REQUIRED ACTION
Every record below should be written out exactly; pictures stay out.

SUPPLIED MATERIAL
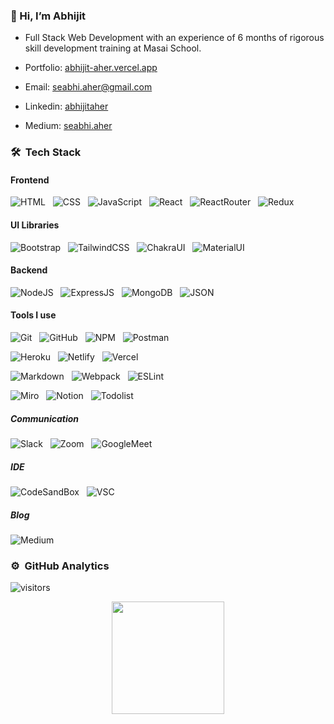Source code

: ### 👋 Hi, I’m Abhijit
- Full Stack Web Development with an experience of 6 months of rigorous skill development training at Masai School. 

- Portfolio: [abhijit-aher.vercel.app](https://abhijit-aher.vercel.app/)
- Email: [seabhi.aher@gmail.com](mailto:seabhi.aher@gmail.com)
- Linkedin: [abhijitaher](https://www.linkedin.com/in/abhijitaher/)
- Medium: [seabhi.aher](https://medium.com/@seabhi.aher)

### 🛠 &nbsp;Tech Stack

 #### Frontend

![HTML](https://img.shields.io/badge/HTML5-E34F26?style=for-the-badge&logo=html5&logoColor=white)&nbsp;&nbsp;
![CSS](https://img.shields.io/badge/CSS3-1572B6?style=for-the-badge&logo=css3&logoColor=white)&nbsp;&nbsp;
![JavaScript](https://img.shields.io/badge/JavaScript-323330?style=for-the-badge&logo=javascript&logoColor=F7DF1E)&nbsp;&nbsp;
![React](https://img.shields.io/badge/React-20232A?style=for-the-badge&logo=react&logoColor=61DAFB)&nbsp;&nbsp;
![ReactRouter](https://img.shields.io/badge/React_Router-CA4245?style=for-the-badge&logo=react-router&logoColor=white)&nbsp;&nbsp;
![Redux](https://img.shields.io/badge/Redux-593D88?style=for-the-badge&logo=redux&logoColor=white)&nbsp;&nbsp;

#### UI Libraries 
![Bootstrap](https://img.shields.io/badge/Bootstrap-563D7C?style=for-the-badge&logo=bootstrap&logoColor=white)&nbsp;&nbsp;
![TailwindCSS](https://img.shields.io/badge/Tailwind_CSS-38B2AC?style=for-the-badge&logo=tailwind-css&logoColor=white)&nbsp;&nbsp;
![ChakraUI](https://img.shields.io/badge/Chakra--UI-319795?style=for-the-badge&logo=chakra-ui&logoColor=white)&nbsp;&nbsp;
![MaterialUI](https://img.shields.io/badge/Material%20UI-007FFF?style=for-the-badge&logo=mui&logoColor=white)&nbsp;&nbsp;


#### Backend
![NodeJS](https://img.shields.io/badge/Node.js-339933?style=for-the-badge&logo=nodedotjs&logoColor=white)&nbsp;&nbsp;
![ExpressJS](https://img.shields.io/badge/Express.js-000000?style=for-the-badge&logo=express&logoColor=white)&nbsp;&nbsp;
![MongoDB](https://img.shields.io/badge/MongoDB-4EA94B?style=for-the-badge&logo=mongodb&logoColor=white)&nbsp;&nbsp;
![JSON](https://img.shields.io/badge/json-5E5C5C?style=for-the-badge&logo=json&logoColor=white)&nbsp;&nbsp;


#### Tools I use

![Git](https://img.shields.io/badge/GIT-E44C30?style=for-the-badge&logo=git&logoColor=white)&nbsp;&nbsp;
![GitHub](https://img.shields.io/badge/GitHub-100000?style=for-the-badge&logo=github&logoColor=white)&nbsp;&nbsp;
![NPM](https://img.shields.io/badge/npm-CB3837?style=for-the-badge&logo=npm&logoColor=white)&nbsp;&nbsp;
![Postman](https://img.shields.io/badge/Postman-FF6C37?style=for-the-badge&logo=Postman&logoColor=white)&nbsp;&nbsp; 


![Heroku](https://img.shields.io/badge/Heroku-430098?style=for-the-badge&logo=heroku&logoColor=white)&nbsp;&nbsp;
![Netlify](https://img.shields.io/badge/Netlify-00C7B7?style=for-the-badge&logo=netlify&logoColor=white)&nbsp;&nbsp;
![Vercel](https://img.shields.io/badge/Vercel-000000?style=for-the-badge&logo=vercel&logoColor=white)&nbsp;&nbsp;

![Markdown](https://img.shields.io/badge/Markdown-000000?style=for-the-badge&logo=markdown&logoColor=white)&nbsp;&nbsp;
![Webpack](https://img.shields.io/badge/Webpack-8DD6F9?style=for-the-badge&logo=Webpack&logoColor=white)&nbsp;&nbsp;
![ESLint](https://img.shields.io/badge/eslint-3A33D1?style=for-the-badge&logo=eslint&logoColor=white)&nbsp;&nbsp;


![Miro](https://img.shields.io/badge/Miro-050038?style=for-the-badge&logo=Miro&logoColor=white)&nbsp;&nbsp;
![Notion](https://img.shields.io/badge/Notion-000000?style=for-the-badge&logo=notion&logoColor=white)&nbsp;&nbsp;
![Todolist](https://img.shields.io/badge/Todoist-E44332?style=for-the-badge&logo=todoist&logoColor=white)&nbsp;&nbsp;

##### Communication
 ![Slack](https://img.shields.io/badge/Slack-4A154B?style=for-the-badge&logo=slack&logoColor=white)&nbsp;&nbsp;
 ![Zoom](	https://img.shields.io/badge/Zoom-2D8CFF?style=for-the-badge&logo=zoom&logoColor=white)&nbsp;&nbsp;
 ![GoogleMeet](https://img.shields.io/badge/Google%20Meet-00897B?style=for-the-badge&logo=google-meet&logoColor=white)&nbsp;&nbsp;
 
 ##### IDE
 ![CodeSandBox](https://img.shields.io/badge/Codesandbox-000000?style=for-the-badge&logo=CodeSandbox&logoColor=white)&nbsp;&nbsp;
 ![VSC](https://img.shields.io/badge/Visual_Studio_Code-0078D4?style=for-the-badge&logo=visual%20studio%20code&logoColor=white)&nbsp;&nbsp;


##### Blog
![Medium](https://img.shields.io/badge/Medium-12100E?style=for-the-badge&logo=medium&logoColor=white)&nbsp;&nbsp;

### ⚙️ &nbsp;GitHub Analytics
![visitors](https://visitor-badge.glitch.me/badge?page_id=AbhijitAher) 

<p align="center">
<a href="https://github.com/AbhijitAher">
 <img height="180em" src="https://github-readme-stats-eight-theta.vercel.app/api?username=AbhijitAher&show_icons=true&theme=vue-dark&include_all_commits=true&count_private=true" />
</a>
</p>



<!---
AbhijitAher/AbhijitAher is a ✨ special ✨ repository because its `README.md` (this file) appears on your GitHub profile.
You can click the Preview link to take a look at your changes.
--->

COMPLETED TASK
Source code

: ### 👋 Hi, I’m Abhijit
- Full Stack Web Development with an experience of 6 months of rigorous skill development training at Masai School. 

- Portfolio: [abhijit-aher.vercel.app](https://abhijit-aher.vercel.app/)
- Email: [seabhi.aher@gmail.com](mailto:seabhi.aher@gmail.com)
- Linkedin: [abhijitaher](https://www.linkedin.com/in/abhijitaher/)
- Medium: [seabhi.aher](https://medium.com/@seabhi.aher)

### 🛠 &nbsp;Tech Stack

 #### Frontend

![HTML](https://img.shields.io/badge/HTML5-E34F26?style=for-the-badge&logo=html5&logoColor=white)&nbsp;&nbsp;
![CSS](https://img.shields.io/badge/CSS3-1572B6?style=for-the-badge&logo=css3&logoColor=white)&nbsp;&nbsp;
![JavaScript](https://img.shields.io/badge/JavaScript-323330?style=for-the-badge&logo=javascript&logoColor=F7DF1E)&nbsp;&nbsp;
![React](https://img.shields.io/badge/React-20232A?style=for-the-badge&logo=react&logoColor=61DAFB)&nbsp;&nbsp;
![ReactRouter](https://img.shields.io/badge/React_Router-CA4245?style=for-the-badge&logo=react-router&logoColor=white)&nbsp;&nbsp;
![Redux](https://img.shields.io/badge/Redux-593D88?style=for-the-badge&logo=redux&logoColor=white)&nbsp;&nbsp;

#### UI Libraries 
![Bootstrap](https://img.shields.io/badge/Bootstrap-563D7C?style=for-the-badge&logo=bootstrap&logoColor=white)&nbsp;&nbsp;
![TailwindCSS](https://img.shields.io/badge/Tailwind_CSS-38B2AC?style=for-the-badge&logo=tailwind-css&logoColor=white)&nbsp;&nbsp;
![ChakraUI](https://img.shields.io/badge/Chakra--UI-319795?style=for-the-badge&logo=chakra-ui&logoColor=white)&nbsp;&nbsp;
![MaterialUI](https://img.shields.io/badge/Material%20UI-007FFF?style=for-the-badge&logo=mui&logoColor=white)&nbsp;&nbsp;


#### Backend
![NodeJS](https://img.shields.io/badge/Node.js-339933?style=for-the-badge&logo=nodedotjs&logoColor=white)&nbsp;&nbsp;
![ExpressJS](https://img.shields.io/badge/Express.js-000000?style=for-the-badge&logo=express&logoColor=white)&nbsp;&nbsp;
![MongoDB](https://img.shields.io/badge/MongoDB-4EA94B?style=for-the-badge&logo=mongodb&logoColor=white)&nbsp;&nbsp;
![JSON](https://img.shields.io/badge/json-5E5C5C?style=for-the-badge&logo=json&logoColor=white)&nbsp;&nbsp;


#### Tools I use

![Git](https://img.shields.io/badge/GIT-E44C30?style=for-the-badge&logo=git&logoColor=white)&nbsp;&nbsp;
![GitHub](https://img.shields.io/badge/GitHub-100000?style=for-the-badge&logo=github&logoColor=white)&nbsp;&nbsp;
![NPM](https://img.shields.io/badge/npm-CB3837?style=for-the-badge&logo=npm&logoColor=white)&nbsp;&nbsp;
![Postman](https://img.shields.io/badge/Postman-FF6C37?style=for-the-badge&logo=Postman&logoColor=white)&nbsp;&nbsp; 


![Heroku](https://img.shields.io/badge/Heroku-430098?style=for-the-badge&logo=heroku&logoColor=white)&nbsp;&nbsp;
![Netlify](https://img.shields.io/badge/Netlify-00C7B7?style=for-the-badge&logo=netlify&logoColor=white)&nbsp;&nbsp;
![Vercel](https://img.shields.io/badge/Vercel-000000?style=for-the-badge&logo=vercel&logoColor=white)&nbsp;&nbsp;

![Markdown](https://img.shields.io/badge/Markdown-000000?style=for-the-badge&logo=markdown&logoColor=white)&nbsp;&nbsp;
![Webpack](https://img.shields.io/badge/Webpack-8DD6F9?style=for-the-badge&logo=Webpack&logoColor=white)&nbsp;&nbsp;
![ESLint](https://img.shields.io/badge/eslint-3A33D1?style=for-the-badge&logo=eslint&logoColor=white)&nbsp;&nbsp;


![Miro](https://img.shields.io/badge/Miro-050038?style=for-the-badge&logo=Miro&logoColor=white)&nbsp;&nbsp;
![Notion](https://img.shields.io/badge/Notion-000000?style=for-the-badge&logo=notion&logoColor=white)&nbsp;&nbsp;
![Todolist](https://img.shields.io/badge/Todoist-E44332?style=for-the-badge&logo=todoist&logoColor=white)&nbsp;&nbsp;

##### Communication
 ![Slack](https://img.shields.io/badge/Slack-4A154B?style=for-the-badge&logo=slack&logoColor=white)&nbsp;&nbsp;
 ![Zoom](	https://img.shields.io/badge/Zoom-2D8CFF?style=for-the-badge&logo=zoom&logoColor=white)&nbsp;&nbsp;
 ![GoogleMeet](https://img.shields.io/badge/Google%20Meet-00897B?style=for-the-badge&logo=google-meet&logoColor=white)&nbsp;&nbsp;
 
 ##### IDE
 ![CodeSandBox](https://img.shields.io/badge/Codesandbox-000000?style=for-the-badge&logo=CodeSandbox&logoColor=white)&nbsp;&nbsp;
 ![VSC](https://img.shields.io/badge/Visual_Studio_Code-0078D4?style=for-the-badge&logo=visual%20studio%20code&logoColor=white)&nbsp;&nbsp;


##### Blog
![Medium](https://img.shields.io/badge/Medium-12100E?style=for-the-badge&logo=medium&logoColor=white)&nbsp;&nbsp;

### ⚙️ &nbsp;GitHub Analytics
![visitors](https://visitor-badge.glitch.me/badge?page_id=AbhijitAher) 

<p align="center">
<a href="https://github.com/AbhijitAher">
 <img height="180em" src="https://github-readme-stats-eight-theta.vercel.app/api?username=AbhijitAher&show_icons=true&theme=vue-dark&include_all_commits=true&count_private=true" />
</a>
</p>



<!---
AbhijitAher/AbhijitAher is a ✨ special ✨ repository because its `README.md` (this file) appears on your GitHub profile.
You can click the Preview link to take a look at your changes.
--->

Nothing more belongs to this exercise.